To protect students from racial slurs that might make them feel Uncomfortable and “marginalized,” Duluth public schools will drop To Kill a Mockingbird and Huckleberry Finn from required reading lists, reports Lisa Kaczke in the Duluth News Tribune.
“We felt that we could still teach the same standards and expectations through other novels that didn’t require students to feel humiliated or marginalized by the use of racial slurs,” said Michael Cary, the district’s director of curriculum and instruction.
“No specific complaint” triggered the decision, writes Kaczke. However, Superintendent Bill Gronseth said the district was “hearing from students that the book’s use of a racial slur created an uncomfortable atmosphere for them in the classroom.” So, did they complain or not?
The local NAACP has been complaining. Stephan Witherspoon, president of the local chapter, said the novels use “hurtful language that has oppressed the people for over 200 years.”

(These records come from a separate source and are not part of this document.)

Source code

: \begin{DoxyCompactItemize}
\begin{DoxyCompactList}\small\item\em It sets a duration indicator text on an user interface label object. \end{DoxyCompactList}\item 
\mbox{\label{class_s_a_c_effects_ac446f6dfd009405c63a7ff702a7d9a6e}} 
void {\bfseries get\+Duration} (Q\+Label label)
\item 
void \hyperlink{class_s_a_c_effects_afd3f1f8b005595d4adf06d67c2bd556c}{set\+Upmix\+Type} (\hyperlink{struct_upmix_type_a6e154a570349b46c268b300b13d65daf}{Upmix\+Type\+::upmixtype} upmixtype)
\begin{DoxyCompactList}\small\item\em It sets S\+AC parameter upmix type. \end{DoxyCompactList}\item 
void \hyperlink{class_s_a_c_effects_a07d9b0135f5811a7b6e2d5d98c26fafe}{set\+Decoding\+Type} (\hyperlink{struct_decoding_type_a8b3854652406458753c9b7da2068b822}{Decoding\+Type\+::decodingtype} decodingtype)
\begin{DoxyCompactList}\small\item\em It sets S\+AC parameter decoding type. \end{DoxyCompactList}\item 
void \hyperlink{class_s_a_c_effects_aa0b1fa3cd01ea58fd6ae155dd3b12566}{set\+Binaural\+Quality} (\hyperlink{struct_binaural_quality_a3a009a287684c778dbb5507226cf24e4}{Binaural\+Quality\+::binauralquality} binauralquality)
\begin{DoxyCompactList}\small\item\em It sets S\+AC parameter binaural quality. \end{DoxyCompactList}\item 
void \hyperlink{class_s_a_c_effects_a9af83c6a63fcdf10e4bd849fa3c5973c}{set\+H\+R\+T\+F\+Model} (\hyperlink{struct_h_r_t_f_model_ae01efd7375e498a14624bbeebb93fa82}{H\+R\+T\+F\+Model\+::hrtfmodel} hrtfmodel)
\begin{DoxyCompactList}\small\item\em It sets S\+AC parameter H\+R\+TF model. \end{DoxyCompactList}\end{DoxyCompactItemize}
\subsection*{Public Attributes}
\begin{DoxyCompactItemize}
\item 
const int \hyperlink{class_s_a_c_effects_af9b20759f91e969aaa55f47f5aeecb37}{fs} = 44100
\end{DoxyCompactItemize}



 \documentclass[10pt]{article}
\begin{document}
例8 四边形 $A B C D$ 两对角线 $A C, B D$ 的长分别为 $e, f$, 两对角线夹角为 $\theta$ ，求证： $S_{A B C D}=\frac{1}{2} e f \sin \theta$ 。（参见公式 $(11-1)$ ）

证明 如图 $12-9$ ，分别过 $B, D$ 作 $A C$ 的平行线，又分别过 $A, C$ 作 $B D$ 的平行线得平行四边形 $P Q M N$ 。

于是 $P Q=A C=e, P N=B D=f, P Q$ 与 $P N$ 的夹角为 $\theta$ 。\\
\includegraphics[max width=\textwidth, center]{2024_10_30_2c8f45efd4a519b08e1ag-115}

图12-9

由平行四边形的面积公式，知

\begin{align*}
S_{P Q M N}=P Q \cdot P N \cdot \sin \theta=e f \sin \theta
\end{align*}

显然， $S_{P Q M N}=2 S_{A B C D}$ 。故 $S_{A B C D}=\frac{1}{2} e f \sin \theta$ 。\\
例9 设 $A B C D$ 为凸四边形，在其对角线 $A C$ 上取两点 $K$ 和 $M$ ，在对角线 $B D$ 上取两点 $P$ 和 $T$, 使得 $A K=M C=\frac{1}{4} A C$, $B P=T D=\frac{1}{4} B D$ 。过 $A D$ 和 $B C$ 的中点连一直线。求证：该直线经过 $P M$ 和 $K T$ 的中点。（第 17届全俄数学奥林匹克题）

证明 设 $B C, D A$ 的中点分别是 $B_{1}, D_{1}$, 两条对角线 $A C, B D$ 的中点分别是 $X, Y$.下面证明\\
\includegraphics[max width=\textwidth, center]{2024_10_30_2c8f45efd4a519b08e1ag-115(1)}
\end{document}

Black students are a small minority in Duluth schools: 6.3 percent of enrollment. It’s probably uncomfortable to be one of two black kids when the class starts discussing a book that deals with slavery, racism and injustice.
What books deal with these issues without causing discomfort?
I wonder if Duluth teachers assign books in which girls and women are abused, such as Toni Morrison’s Beloved or Alice Sebold’s The Lovely Bones. Do they read Anne Frank’s Diary of a Young Girl or Elie Weisel’s Night?
The Absolutely True Diary of a Part-Time Indian, Sherman Alexie’s semi-autographical book about a Spokane Indian boy who’s bullied at an all-white high school, is challenged frequently for, among other things, cultural insensitivity and offensive language.